小学校では担任の先生がいて、児童たちは1年間同じクラスで一緒に授業を受けたりします。
そのおかげで児童たちや先生もお互いのことを分かっていて、学校生活がスムーズに進むことも多いと思います。
私は小学校の先生だった頃、担任は持っておらず、いろんなクラスのサポートに入っていました。
担任の先生ほどではありませんが、よく行くクラスやよく会う児童のことはある程度わかった上でサポートしていました。
基本的には中学校や高校など、学年が上がっていくほど担任の先生以外の授業を受けるようになったり、先生との距離もそこまで近くはなくなると思います。
小学校では児童の性格や事情などを理解した上でサポートできることが多く、そういうところが私が小学校の先生がいいと思う理由の一つでした。
それでも児童のことを何でも分かるわけではありません。
私はあることをきっかけに、一人の児童への見方が変わったことがあります。
ある時、私は中学年のクラスにサポートに入っていました。
主に算数の授業のサポートだったと思います。
たまたまクラスの後ろの席に座っていた男の子のノートを見る機会がありました。
そのノートには落書きがありました。
私はそれを見た時、口には出しませんでしたが「落書きしたらダメだし、何でちゃんと消さないの?」と思っていました。
その男の子は、「真面目とか、ちゃんとする」という印象ではなかったので、きっとふざけて落書きをしたんだろうなと、私は思っていました。
その日からしばらく経って、何のきっかけだったかは忘れましたが、その男の子には障害を持った兄弟がいるという話を聞きました。
そしてどうやら私が見たノートの落書きは、その兄弟が書いたものだったようです。
その男の子がどう思っていたかは分かりません。
でも私は障害を持つ兄弟がいることで、その男の子が大変に感じていることや我慢していることがあるかもしれないと思いました。
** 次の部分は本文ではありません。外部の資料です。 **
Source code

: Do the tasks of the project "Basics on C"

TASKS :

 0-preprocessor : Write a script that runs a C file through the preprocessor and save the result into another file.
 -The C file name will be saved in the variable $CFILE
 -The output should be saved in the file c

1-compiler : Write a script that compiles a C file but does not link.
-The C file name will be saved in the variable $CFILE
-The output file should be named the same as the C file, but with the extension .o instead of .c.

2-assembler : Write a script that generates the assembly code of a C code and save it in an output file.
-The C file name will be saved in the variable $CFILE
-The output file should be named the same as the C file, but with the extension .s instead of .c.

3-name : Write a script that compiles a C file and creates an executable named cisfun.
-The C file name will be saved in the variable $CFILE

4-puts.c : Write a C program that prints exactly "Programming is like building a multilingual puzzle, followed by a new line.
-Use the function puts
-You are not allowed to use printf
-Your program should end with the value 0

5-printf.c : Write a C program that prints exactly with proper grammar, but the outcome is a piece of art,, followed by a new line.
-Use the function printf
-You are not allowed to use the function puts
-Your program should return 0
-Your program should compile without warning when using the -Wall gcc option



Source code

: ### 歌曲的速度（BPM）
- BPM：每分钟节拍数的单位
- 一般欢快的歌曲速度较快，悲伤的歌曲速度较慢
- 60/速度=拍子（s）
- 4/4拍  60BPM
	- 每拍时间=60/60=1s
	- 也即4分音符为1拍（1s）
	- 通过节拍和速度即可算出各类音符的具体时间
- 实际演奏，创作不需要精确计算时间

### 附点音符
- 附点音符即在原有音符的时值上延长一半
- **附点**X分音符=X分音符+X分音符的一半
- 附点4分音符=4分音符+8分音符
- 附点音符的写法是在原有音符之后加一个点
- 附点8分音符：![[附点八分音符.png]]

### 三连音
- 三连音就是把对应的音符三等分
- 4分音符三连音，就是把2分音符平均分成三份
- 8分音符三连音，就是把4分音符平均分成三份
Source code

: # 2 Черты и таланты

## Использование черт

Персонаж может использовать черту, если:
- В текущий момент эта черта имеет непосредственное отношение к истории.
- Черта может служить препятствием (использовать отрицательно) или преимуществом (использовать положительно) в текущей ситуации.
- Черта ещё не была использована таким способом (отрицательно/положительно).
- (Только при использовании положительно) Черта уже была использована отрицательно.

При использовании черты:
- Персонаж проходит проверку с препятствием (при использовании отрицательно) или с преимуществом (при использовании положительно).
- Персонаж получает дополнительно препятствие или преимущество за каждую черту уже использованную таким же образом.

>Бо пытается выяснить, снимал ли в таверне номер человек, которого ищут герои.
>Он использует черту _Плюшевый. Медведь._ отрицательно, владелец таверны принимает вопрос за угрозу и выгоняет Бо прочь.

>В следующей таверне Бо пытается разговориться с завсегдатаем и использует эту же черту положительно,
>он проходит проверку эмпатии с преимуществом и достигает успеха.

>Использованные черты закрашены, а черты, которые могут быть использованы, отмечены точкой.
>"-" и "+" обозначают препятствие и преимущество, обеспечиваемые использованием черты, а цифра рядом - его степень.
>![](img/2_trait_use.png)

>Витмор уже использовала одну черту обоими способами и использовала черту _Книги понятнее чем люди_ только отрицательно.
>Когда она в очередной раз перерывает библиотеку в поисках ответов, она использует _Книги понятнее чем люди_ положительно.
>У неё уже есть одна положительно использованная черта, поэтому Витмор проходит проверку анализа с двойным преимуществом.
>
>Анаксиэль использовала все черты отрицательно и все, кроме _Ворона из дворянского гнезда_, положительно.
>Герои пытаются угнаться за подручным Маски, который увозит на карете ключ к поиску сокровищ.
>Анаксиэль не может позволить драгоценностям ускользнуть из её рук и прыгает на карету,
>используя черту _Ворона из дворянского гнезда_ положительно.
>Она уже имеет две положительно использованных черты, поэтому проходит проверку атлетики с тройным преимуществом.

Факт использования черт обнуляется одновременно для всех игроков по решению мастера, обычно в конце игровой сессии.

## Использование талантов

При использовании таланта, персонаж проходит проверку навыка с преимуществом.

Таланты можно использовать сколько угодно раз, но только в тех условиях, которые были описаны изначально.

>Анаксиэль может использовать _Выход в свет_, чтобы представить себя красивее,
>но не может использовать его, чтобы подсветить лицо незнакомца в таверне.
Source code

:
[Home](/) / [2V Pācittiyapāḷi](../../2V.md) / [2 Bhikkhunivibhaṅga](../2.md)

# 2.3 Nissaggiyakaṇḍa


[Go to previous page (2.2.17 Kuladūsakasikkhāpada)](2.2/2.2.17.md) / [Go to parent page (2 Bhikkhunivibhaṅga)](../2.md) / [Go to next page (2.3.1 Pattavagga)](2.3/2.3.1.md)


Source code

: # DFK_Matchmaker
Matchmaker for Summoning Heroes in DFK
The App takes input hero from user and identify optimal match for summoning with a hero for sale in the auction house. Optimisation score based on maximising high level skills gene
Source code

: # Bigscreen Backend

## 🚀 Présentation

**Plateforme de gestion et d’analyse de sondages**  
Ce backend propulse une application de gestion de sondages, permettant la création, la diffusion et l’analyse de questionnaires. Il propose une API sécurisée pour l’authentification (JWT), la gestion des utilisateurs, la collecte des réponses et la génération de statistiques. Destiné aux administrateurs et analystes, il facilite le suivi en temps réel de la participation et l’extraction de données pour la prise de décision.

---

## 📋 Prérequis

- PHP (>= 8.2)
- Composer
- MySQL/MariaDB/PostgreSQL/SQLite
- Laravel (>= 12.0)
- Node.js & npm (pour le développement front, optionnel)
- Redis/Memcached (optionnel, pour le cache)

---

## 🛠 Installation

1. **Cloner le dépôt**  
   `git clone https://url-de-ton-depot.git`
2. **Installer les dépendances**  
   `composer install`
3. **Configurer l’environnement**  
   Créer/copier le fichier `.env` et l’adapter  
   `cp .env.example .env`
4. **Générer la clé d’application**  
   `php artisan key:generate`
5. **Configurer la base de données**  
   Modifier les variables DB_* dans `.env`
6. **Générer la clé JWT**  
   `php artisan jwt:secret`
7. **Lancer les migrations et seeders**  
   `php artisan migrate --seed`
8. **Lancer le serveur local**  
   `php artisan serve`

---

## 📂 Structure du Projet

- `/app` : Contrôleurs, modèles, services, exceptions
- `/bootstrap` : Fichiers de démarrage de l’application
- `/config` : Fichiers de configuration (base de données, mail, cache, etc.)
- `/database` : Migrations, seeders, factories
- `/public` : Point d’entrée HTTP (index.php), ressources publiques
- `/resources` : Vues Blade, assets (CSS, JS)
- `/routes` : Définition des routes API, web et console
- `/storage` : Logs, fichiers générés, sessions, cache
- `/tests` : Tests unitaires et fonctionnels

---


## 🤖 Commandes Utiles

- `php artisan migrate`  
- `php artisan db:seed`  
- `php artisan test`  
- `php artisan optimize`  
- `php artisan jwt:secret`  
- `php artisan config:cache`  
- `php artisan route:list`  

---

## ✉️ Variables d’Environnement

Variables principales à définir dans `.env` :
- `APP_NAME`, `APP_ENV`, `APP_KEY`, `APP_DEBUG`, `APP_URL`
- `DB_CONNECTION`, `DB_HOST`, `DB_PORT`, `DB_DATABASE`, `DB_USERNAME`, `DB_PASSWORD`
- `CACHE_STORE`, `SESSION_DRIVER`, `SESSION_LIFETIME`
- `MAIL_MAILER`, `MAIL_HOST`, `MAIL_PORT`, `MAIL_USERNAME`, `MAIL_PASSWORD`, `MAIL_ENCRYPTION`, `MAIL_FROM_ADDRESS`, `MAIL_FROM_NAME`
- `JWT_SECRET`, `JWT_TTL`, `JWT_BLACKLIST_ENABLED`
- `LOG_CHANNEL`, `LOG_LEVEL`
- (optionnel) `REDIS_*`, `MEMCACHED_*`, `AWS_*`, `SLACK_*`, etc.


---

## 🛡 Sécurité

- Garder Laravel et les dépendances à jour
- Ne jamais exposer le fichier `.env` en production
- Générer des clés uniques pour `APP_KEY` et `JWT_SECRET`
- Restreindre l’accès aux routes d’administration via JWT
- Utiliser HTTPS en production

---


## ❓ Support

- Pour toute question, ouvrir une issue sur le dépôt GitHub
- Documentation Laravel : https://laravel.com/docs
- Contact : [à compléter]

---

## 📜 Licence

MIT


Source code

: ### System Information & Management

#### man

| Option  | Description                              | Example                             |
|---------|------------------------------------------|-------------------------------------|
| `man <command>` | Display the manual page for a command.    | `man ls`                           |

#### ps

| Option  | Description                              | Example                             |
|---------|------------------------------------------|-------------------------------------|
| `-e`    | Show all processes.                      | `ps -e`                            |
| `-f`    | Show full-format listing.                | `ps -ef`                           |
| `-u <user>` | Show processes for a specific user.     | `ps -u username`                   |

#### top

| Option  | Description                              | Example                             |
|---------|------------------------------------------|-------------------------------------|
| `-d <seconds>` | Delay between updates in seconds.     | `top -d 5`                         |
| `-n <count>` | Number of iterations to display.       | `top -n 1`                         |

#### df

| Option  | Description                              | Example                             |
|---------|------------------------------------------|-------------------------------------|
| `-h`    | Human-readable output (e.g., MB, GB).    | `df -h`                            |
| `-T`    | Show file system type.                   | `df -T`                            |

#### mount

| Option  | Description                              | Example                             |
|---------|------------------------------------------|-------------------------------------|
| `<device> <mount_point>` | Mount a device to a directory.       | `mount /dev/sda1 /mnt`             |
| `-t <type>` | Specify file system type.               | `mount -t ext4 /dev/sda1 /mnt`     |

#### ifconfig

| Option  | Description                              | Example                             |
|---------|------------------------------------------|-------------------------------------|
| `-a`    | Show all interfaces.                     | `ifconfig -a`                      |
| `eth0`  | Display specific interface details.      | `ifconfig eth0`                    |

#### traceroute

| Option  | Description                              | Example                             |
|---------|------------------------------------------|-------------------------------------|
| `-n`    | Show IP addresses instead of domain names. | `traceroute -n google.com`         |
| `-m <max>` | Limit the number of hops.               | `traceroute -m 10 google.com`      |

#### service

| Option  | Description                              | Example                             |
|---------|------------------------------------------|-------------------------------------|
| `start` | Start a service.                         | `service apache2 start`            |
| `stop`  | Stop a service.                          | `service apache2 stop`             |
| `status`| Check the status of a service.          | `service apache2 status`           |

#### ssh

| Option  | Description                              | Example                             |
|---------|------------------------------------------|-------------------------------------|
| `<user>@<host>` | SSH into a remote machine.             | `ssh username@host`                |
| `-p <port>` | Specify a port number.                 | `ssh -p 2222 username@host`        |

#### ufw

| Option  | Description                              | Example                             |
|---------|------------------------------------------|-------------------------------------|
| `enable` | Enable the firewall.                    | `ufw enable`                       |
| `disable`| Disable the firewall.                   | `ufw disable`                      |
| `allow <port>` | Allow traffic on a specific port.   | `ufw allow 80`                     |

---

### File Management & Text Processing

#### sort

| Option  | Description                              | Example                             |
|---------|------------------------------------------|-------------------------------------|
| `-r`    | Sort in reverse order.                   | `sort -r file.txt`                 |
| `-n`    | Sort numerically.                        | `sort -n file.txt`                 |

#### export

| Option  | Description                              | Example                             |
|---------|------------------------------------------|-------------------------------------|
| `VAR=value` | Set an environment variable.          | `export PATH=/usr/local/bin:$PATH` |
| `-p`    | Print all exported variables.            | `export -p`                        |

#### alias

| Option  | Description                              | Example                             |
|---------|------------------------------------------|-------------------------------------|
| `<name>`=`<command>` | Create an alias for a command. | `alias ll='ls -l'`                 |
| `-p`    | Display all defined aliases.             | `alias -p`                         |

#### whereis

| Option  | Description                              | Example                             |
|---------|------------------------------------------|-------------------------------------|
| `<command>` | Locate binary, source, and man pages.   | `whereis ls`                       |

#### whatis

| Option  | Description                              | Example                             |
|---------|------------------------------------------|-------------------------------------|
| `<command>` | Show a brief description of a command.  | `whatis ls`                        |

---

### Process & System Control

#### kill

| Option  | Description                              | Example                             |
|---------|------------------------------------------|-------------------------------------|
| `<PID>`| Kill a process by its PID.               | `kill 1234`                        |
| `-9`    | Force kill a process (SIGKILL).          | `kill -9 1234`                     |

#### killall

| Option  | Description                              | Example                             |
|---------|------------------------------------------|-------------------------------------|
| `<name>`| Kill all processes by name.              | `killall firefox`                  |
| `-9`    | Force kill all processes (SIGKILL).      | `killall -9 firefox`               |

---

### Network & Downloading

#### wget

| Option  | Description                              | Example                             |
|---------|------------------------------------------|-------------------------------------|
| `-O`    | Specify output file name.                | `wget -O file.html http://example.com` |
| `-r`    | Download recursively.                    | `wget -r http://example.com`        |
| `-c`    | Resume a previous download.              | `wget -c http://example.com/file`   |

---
そのノートの落書きを消さないのも、兄弟が消すのを嫌がるとか、もしかして兄弟のために残しているのかもしれないと思いました。
ある時、教室でその男の子がクラスの児童と言い合いをしていたことがあります。
内容までは覚えていませんが、その男の子はひどく怒っていて、イスを持ち上げて相手の児童にぶつけようとする威嚇の仕草をしました。
結局実際にぶつけたりはしませんでしたが、その男の子の目から、本気で許さないという強い気持ちを感じました。
子供のすることなので、そんなに大したことではないのかも、という思いと、一方で恐怖も感じました。
今は子供でそんなに力もないけれど、この男の子がこれから大きくなってこの怒りを持ったまま、それが爆発した時に一体どうなってしまうのだろうと思いました。
この男の子が、強い怒りや苦しさや悲しみを抱えているなら、私は全力でこの男の子の気持ちを抱きしめて、安心できるようにしてあげたいと思いました。
とはいえ私に特別何かができたわけではありません。
実際はたまに授業のサポートに入ったときに会うくらいだったので、
私はその男の子やクラスの児童たちが、少しでも安心して勉強ができるようにという思いでいつもサポートしていました。